The Columbine Ranger District of the San Juan National Forest is inviting the public to comment on a proposed resource management plan that would involve prescribed burns, vegetation thinning, development of mountain bike trails and stream bank rehabilitation, among a variety of recreation and ecological improvements.
The project would take place within 7,100 acres in three contiguous geographic areas: Junction Creek Road/Logchutes Uplands, Colorado Trail/Junction Creek Riparian Corridor, and Falls Creek/Hidden Valley.
The Junction-Falls Integrated Resource Management project, as the proposal has been named, will be funded by the Rocky Mountain Restoration Initiative, a partnership between the Forest Service and the National Wild Turkey Federation born in 2019. Scott Owen, a spokesman for the national forest, said the project is expected to be implemented over the next several years but the cost is currently unknown.
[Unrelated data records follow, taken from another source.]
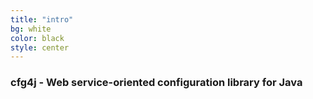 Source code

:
 ```yaml
---
title: "intro"
bg: white
color: black
style: center
---
```


### cfg4j - Web service-oriented configuration library for Java
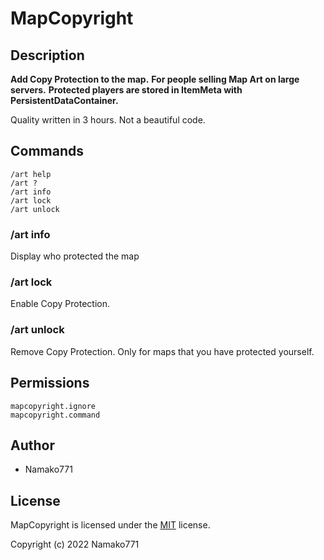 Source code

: # MapCopyright

## Description
**Add Copy Protection to the map.**
**For people selling Map Art on large servers.**
**Protected players are stored in ItemMeta with PersistentDataContainer.**

Quality written in 3 hours. Not a beautiful code.

## Commands
```
/art help
/art ?
/art info
/art lock
/art unlock
```

### /art info
Display who protected the map

### /art lock
Enable Copy Protection.

### /art unlock
Remove Copy Protection.
Only for maps that you have protected yourself.

## Permissions
```
mapcopyright.ignore
mapcopyright.command
```

## Author
* Namako771

## License
MapCopyright is licensed under the [MIT](https://en.wikipedia.org/wiki/MIT_License) license.

Copyright (c) 2022 Namako771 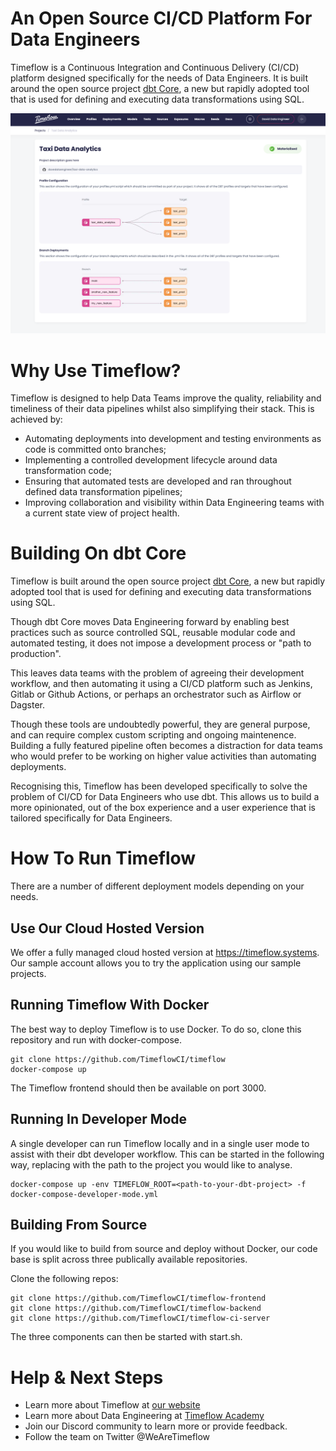 # An Open Source CI/CD Platform For Data Engineers

Timeflow is a Continuous Integration and Continuous Delivery (CI/CD) platform designed specifically for the needs of Data Engineers.  It is built around the open source project [dbt Core](https://github.com/dbt-labs/dbt-core), a new but rapidly adopted tool that is used for defining and executing data transformations using SQL.

<img src="/screenshot.png" width="900"/>
 
# Why Use Timeflow?

Timeflow is designed to help Data Teams improve the quality, reliability and timeliness of their data pipelines whilst also simplifying their stack.  This is achieved by:

- Automating deployments into development and testing environments as code is committed onto branches;
- Implementing a controlled development lifecycle around data transformation code;
- Ensuring that automated tests are developed and ran throughout defined data transformation pipelines;
- Improving collaboration and visibility within Data Engineering teams with a current state view of project health.

# Building On dbt Core

Timeflow is built around the open source project [dbt Core](https://github.com/dbt-labs/dbt-core), a new but rapidly adopted tool that is used for defining and executing data transformations using SQL.

Though dbt Core moves Data Engineering forward by enabling best practices such as source controlled SQL, reusable modular code and automated testing, it does not impose a development process or "path to production".

This leaves data teams with the problem of agreeing their development workflow, and then automating it using a CI/CD platform such as Jenkins, Gitlab or Github Actions, or perhaps an orchestrator such as Airflow or Dagster.

Though these tools are undoubtedly powerful, they are general purpose, and can require complex custom scripting and ongoing maintenence. Building a fully featured pipeline often becomes a distraction for data teams who would prefer to be working on higher value activities than automating deployments.

Recognising this, Timeflow has been developed specifically to solve the problem of CI/CD for Data Engineers who use dbt. This allows us to build a more opinionated, out of the box experience and a user experience that is tailored specifically for Data Engineers.

# How To Run Timeflow

There are a number of different deployment models depending on your needs.  

## Use Our Cloud Hosted Version

We offer a fully managed cloud hosted version at https://timeflow.systems.  Our sample account allows you to try the application using our sample projects.

## Running Timeflow With Docker

The best way to deploy Timeflow is to use Docker.  To do so, clone this repository and run with docker-compose.

```
git clone https://github.com/TimeflowCI/timeflow
docker-compose up
```

The Timeflow frontend should then be available on port 3000.

## Running In Developer Mode

A single developer can run Timeflow locally and in a single user mode to assist with their dbt developer workflow.  This can be started in the following way, replacing _<path-to-your-dbt-project>_ with the path to the project you would like to analyse.  

```
docker-compose up -env TIMEFLOW_ROOT=<path-to-your-dbt-project> -f docker-compose-developer-mode.yml
```

## Building From Source

If you would like to build from source and deploy without Docker, our code base is split across three publically available repositories.  

Clone the following repos:
  
```
git clone https://github.com/TimeflowCI/timeflow-frontend
git clone https://github.com/TimeflowCI/timeflow-backend
git clone https://github.com/TimeflowCI/timeflow-ci-server
```
 
The three components can then be started with start.sh.  

# Help & Next Steps

- Learn more about Timeflow at [our website](https://timeflow.systems)
- Learn more about Data Engineering at [Timeflow Academy](https://timeflow.academy)
- Join our Discord community to learn more or provide feedback.  
- Follow the team on Twitter @WeAreTimeflow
RMRI has four core values that inform the projects it selects: communities, clean water, forests and wildlife, and recreation. Each of the proposed actions relates to a need tied to one of those values.
The proposal includes plans to expand the parking lots at the Junction Creek Trailhead to accommodate 34 cars, a new toilet for the lower lot and make the first 1.12 miles of the trail Americans with Disabilities Act accessible.
The USFS has received seven comments on the project so far. All of the comments received so far offer support for the project, request other specific desired changes, provide recommendations for the implementation of the plans or some combination of the three. The public comment period, which opened Sept. 13, closes on Friday. Comments can be viewed or submitted on the USFS webpage for the project.